Can you pull out each line of the data below that includes the word "style"?
[GIVEN ENTRIES]
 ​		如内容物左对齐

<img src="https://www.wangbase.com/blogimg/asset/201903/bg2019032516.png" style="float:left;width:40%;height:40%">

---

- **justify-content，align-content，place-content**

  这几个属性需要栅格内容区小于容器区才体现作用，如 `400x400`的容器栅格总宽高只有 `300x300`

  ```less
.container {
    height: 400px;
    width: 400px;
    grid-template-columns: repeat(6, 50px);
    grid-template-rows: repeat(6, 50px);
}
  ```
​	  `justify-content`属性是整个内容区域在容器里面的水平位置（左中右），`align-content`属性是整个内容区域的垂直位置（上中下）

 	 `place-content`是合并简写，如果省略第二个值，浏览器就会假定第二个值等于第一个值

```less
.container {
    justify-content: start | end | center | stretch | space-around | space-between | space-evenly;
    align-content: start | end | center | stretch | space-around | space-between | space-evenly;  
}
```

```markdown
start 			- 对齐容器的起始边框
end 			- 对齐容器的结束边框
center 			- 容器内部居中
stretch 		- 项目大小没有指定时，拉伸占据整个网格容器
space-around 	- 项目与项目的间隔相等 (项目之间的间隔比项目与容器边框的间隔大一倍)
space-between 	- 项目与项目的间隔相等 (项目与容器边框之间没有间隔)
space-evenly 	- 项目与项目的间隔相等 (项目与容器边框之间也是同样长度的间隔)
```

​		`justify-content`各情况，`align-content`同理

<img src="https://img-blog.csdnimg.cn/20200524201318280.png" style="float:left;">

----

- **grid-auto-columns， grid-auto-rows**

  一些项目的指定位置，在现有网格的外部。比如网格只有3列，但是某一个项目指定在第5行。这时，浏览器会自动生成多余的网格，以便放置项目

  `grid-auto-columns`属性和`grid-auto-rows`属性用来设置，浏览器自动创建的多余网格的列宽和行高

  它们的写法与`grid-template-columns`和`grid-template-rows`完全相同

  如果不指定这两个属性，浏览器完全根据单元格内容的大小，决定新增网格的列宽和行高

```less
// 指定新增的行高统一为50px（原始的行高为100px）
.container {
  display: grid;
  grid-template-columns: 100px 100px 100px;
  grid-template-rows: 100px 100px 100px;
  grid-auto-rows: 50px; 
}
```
[/GIVEN ENTRIES]
SOLUTION FOR THIS PROBLEM:
<img src="https://www.wangbase.com/blogimg/asset/201903/bg2019032516.png" style="float:left;width:40%;height:40%">
<img src="https://img-blog.csdnimg.cn/20200524201318280.png" style="float:left;">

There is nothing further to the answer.